Repealing President Barack Obama's signature healthcare law would modestly increase the budget deficit even as it boosts the economy, according to a nonpartisan government study released Friday.
The Congressional Budget Office report says that completely repealing the law would, on average, increase the economy by 0.7% a year when economic effects have had a chance to kick in at the start of the '20s. That's mostly because more people would enter the workforce or work more hours to make up for the lack of government healthcare subsidies.
But repealing the law's spending cuts and tax increases would add $137 billion to the federal deficit over the coming decade, CBO says, even as almost $1.7 trillion in coverage costs would disappear. Repeal would reduce deficits in the first few years but increase them by steadily rising amounts as time goes on.

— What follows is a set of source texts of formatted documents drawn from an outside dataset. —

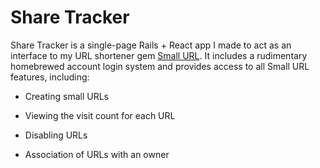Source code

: # Share Tracker

Share Tracker is a single-page Rails + React app I made to act as an interface to my URL shortener gem [Small URL](https://github.com/jtuttle/small_url). It includes a rudimentary homebrewed account login system and provides access to all Small URL features, including:

* Creating small URLs

* Viewing the visit count for each URL

* Disabling URLs

* Association of URLs with an owner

The study comes as Washington awaits a decision from the Supreme Court on whether to nullify coverage subsidies in more than 30 states. In a twist, the budget office says that if the subsidies are curtailed, it would reduce estimates of savings generated by repealing the Affordable Care Act.
Conservatives who brought the lawsuit say the law's literal wording prevents the federal government from subsidizing private health insurance premiums in states that failed to set up their own insurance markets. Most have not done so, reflecting continued political opposition to the program. The administration argues that the law intended subsidies to be available in all states.

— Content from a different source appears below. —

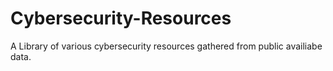 # Cybersecurity-Resources
A Library of various cybersecurity resources gathered from public availiabe data.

The Supreme Court is expected to issue their decision by the end of June.
Republicans in control of the House and Senate have said that if the court strikes down subsidies in the mostly GOP-held states that would be affected, they would advance legislation to ease the immediate effect on people who would lose coverage.
The CBO provides lawmakers with nonpartisan budget and economic analysis, and Republicans controlling Congress have increasingly given the office a mandate to incorporate the economic effects of major legislation its work. CBO analysts always caution that their studies of legislation can be uncertain, especially over many years.

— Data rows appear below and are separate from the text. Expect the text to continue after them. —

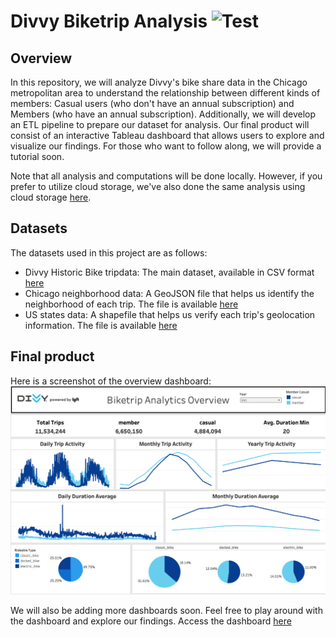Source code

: # Divvy Biketrip Analysis ![Test](https://github.com/ETM1123/Divvy-Bikeshare-Project/actions/workflows/tests.yml/badge.svg)

## Overview
In this repository, we will analyze Divvy's bike share data in the Chicago metropolitan area to understand the relationship between different kinds of members: Casual users (who don't have an annual subscription) and Members (who have an annual subscription). Additionally, we will develop an ETL pipeline to prepare our dataset for analysis. Our final product will consist of an interactive Tableau dashboard that allows users to explore and visualize our findings. For those who want to follow along, we will provide a tutorial soon.

Note that all analysis and computations will be done locally. However, if you prefer to utilize cloud storage, we've also done the same analysis using cloud storage [here](https://github.com/ETM1123/divvy-data-pipeline).

## Datasets
The datasets used in this project are as follows: 
  - Divvy Historic Bike tripdata: The main dataset, available in CSV format [here](https://divvy-tripdata.s3.amazonaws.com/index.html) 
  - Chicago neighborhood data: A GeoJSON file that helps us identify the neighborhood of each trip. The file is available [here](https://data.cityofchicago.org/Facilities-Geographic-Boundaries/Boundaries-Neighborhoods/bbvz-uum9)
  - US states data: A shapefile that helps us verify each trip's geolocation information. The file is available [here](https://www.census.gov/geographies/mapping-files/time-series/geo/carto-boundary-file.html)

## Final product
Here is a screenshot of the overview dashboard:
![Dashboard](images/divvy_tableau_dashboard.png)

We will also be adding more dashboards soon. Feel free to play around with the dashboard and explore our findings. Access the dashboard
[here](https://public.tableau.com/app/profile/eyob.tadele.manhardt/viz/GoogleCapstoneProjectDivvyBiketripOverviewDashboard/DivvyBiketripAnalyticsOverview#1)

Under its traditional model deficits would increase by $353 billion over the coming decade. Adding the economic factors cuts the repeal's effect on the deficit by more than half over 10 years, the report says.
The budget scorekeepers also offered a cautionary note to Congress: Obama's law by now is so enmeshed with the healthcare system that uprooting it would create its own issues.
"Implementing a repeal of the ACA would present major challenges," the report said. "In the five years since its enactment, nearly every key provision of the law has taken effect and has been incorporated into final rules and other administrative actions. Undoing the ACA would thus be quite complicated."
That echoes recent comments by the president in a speech to an association of Catholic hospitals. Obama said his law "is now part of the fabric of how we care for one another."